One of the lowest wage industries is tourism. Tourism creates a low-wage, low-productivity economy. Thirty years ago when running for President, Walter Mondale cautioned us about an economy that consisted of "wrapping hamburgers and sweeping up around Toyotas." Today, that is the grand plan for our county economy envisioned by many of our politicians. They think tourism is our savior, but tourism economics is hamburger-flipper economics. Tourism is heavy on occupations related to food preparation and service, cashiers, and attendants. Look at the eight lowest paying jobs in America, and it reads like the tourism-skewed nightmare that our leaders pitch to us daily.
According to the 2011 state databook for San Juan County, the largest employment sectors here were:
- Government - 25.3% (average weekly wage - $774)
- Wholesale/Retail Trade - 13.9% (average weekly wage - $595 )
- Construction - 13.6% (average weekly wage - $676 )

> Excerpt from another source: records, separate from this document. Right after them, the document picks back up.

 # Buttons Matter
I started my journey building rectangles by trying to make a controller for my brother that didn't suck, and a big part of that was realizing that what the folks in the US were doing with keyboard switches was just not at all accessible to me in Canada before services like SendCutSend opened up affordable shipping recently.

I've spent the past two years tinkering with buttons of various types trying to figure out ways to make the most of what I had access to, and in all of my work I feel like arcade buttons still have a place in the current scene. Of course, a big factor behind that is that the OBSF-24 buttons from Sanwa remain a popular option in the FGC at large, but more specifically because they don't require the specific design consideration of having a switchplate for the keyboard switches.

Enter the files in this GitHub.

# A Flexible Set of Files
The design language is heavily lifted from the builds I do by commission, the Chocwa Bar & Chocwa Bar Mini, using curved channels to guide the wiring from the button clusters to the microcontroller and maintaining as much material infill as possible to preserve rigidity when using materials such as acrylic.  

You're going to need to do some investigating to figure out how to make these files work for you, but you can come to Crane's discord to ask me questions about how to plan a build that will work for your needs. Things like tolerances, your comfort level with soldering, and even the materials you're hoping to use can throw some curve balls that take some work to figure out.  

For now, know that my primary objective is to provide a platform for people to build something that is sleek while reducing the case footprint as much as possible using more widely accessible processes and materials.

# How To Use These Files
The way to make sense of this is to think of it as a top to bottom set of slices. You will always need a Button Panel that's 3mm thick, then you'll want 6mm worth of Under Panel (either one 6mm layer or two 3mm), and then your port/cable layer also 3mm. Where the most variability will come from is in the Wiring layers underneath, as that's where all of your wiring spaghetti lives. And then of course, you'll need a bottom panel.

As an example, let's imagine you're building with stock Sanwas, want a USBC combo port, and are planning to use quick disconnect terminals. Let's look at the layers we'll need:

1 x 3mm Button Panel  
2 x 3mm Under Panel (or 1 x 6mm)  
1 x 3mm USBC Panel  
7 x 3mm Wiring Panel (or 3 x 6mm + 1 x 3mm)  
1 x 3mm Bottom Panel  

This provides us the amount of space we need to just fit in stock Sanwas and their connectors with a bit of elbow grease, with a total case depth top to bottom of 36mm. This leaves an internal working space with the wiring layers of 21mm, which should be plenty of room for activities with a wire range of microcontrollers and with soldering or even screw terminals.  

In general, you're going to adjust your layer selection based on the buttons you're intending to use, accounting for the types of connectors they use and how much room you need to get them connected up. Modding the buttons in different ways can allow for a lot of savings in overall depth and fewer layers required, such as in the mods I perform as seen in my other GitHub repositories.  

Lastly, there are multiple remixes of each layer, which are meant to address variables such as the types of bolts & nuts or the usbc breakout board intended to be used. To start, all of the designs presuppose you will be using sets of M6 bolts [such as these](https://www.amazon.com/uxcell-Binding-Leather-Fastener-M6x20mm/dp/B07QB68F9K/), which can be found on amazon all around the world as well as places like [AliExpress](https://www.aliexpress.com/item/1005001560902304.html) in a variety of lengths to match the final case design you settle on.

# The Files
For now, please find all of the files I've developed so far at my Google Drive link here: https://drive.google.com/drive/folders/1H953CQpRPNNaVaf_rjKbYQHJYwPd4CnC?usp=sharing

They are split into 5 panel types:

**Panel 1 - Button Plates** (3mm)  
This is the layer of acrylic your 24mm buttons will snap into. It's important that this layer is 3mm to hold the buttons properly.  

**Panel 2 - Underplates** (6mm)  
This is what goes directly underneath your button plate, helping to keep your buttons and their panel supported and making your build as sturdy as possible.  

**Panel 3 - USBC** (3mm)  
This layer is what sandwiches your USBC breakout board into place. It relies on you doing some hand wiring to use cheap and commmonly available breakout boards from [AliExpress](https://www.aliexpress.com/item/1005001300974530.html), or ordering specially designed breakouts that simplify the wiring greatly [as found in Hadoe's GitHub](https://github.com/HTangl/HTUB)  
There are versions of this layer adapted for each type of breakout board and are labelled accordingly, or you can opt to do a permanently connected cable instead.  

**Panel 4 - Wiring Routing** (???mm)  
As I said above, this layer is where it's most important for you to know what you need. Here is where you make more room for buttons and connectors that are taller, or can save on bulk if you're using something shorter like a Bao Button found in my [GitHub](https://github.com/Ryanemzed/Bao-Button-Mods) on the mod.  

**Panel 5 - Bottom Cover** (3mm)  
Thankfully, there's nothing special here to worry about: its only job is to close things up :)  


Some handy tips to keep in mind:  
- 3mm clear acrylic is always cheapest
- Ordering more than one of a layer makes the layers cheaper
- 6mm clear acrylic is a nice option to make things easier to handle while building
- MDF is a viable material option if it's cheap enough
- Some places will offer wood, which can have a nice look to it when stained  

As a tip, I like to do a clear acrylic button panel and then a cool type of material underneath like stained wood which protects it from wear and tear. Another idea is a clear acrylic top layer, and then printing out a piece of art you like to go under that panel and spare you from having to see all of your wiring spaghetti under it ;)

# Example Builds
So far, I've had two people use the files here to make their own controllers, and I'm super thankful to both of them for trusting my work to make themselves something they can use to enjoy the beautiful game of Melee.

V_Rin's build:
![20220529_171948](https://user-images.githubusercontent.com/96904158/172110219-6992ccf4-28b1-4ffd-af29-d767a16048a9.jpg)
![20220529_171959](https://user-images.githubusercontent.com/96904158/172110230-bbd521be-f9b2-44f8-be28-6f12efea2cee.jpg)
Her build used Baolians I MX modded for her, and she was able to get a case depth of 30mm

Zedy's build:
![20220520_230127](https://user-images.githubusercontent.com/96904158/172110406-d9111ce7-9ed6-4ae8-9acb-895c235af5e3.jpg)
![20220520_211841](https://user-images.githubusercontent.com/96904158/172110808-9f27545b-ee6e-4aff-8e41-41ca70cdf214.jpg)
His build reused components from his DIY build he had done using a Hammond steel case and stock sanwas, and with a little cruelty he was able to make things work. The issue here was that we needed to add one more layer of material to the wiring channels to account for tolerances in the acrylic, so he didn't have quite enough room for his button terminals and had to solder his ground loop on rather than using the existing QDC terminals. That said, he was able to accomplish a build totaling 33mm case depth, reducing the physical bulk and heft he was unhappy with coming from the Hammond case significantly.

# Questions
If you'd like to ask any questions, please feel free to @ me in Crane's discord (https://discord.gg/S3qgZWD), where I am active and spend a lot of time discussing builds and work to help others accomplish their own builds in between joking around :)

- Accommodation and Food Services - 11.6% (average weekly wage - $367 )
- Healthcare and Social Assistance - 5.8% (average weekly wage - $527)
Note that, besides government, our only top employment sector with an above-average wage (construction) just took it on the chin because of the CAOs. Note, too, that some of our lowest wage employment sectors (accommodation/food service, arts/entertainment/ recreation) are closely linked to tourism. The CAOs discourage nearly every type of economic activity in the San Juans except for tourism.
The just-passed CAOs are the most anti-middle-class, anti-working-class, anti-affordability, anti-people, anti-social-justice laws ever passed in this county. But you never hear CAO supporters admit that. Instead, CAO junkies will continue to falsely claim that they protect our economy and protect family-wage jobs. Don't believe it. It is a lie. Here is Lovel Pratt's press release announcement of her candidacy:
... Pratt recognizes that a strong local economy is key to our community’s sustainability and continued quality of life. She will continue to support and advocate for the infrastructure needed for year-round, family-wage jobs, such as the wireless ordinance. She will continue to support innovative, locally-based solutions that retain local jobs, such as the Lopez Solid Waste District’s and Orcas Recycling Services’ solid waste and recycling services.It is very disingenuous to proclaim support for the local economy when you have just voted to kill it with the CAOs. Beyond buzzwords and platitudes (e.g., sustainability, quality of life, beauty of the environment, health of ecosystems), there is nothing to Pratt's typically vacuous statements.
Pratt also recognizes that San Juan County’s economy is inextricably connected to the beauty of its environment and the health of its ecosystems.
While you contemplate the economy-killing, low-wage job strategy of our Council members, be aware that the Friends of the San Juans have just today been awarded over $230,000 in new 2013 grants from the state for salmon recovery projects. Other County entities won a further $80,000 in grants. I am sure that news makes your recent $1.6 billion decline in equity much more palatable.
Also, while you contemplate the Council's passage of the largest County budget in history, peruse the benefit plan of County workers, and ask yourself how many other workers in the County might get an equivalent package. I'm not against paying good benefits, but it seems especially ironic that our County government should have among the best pay and benefits package in the islands while our Council pushes economy-killing, low-wage policies on the rest of us.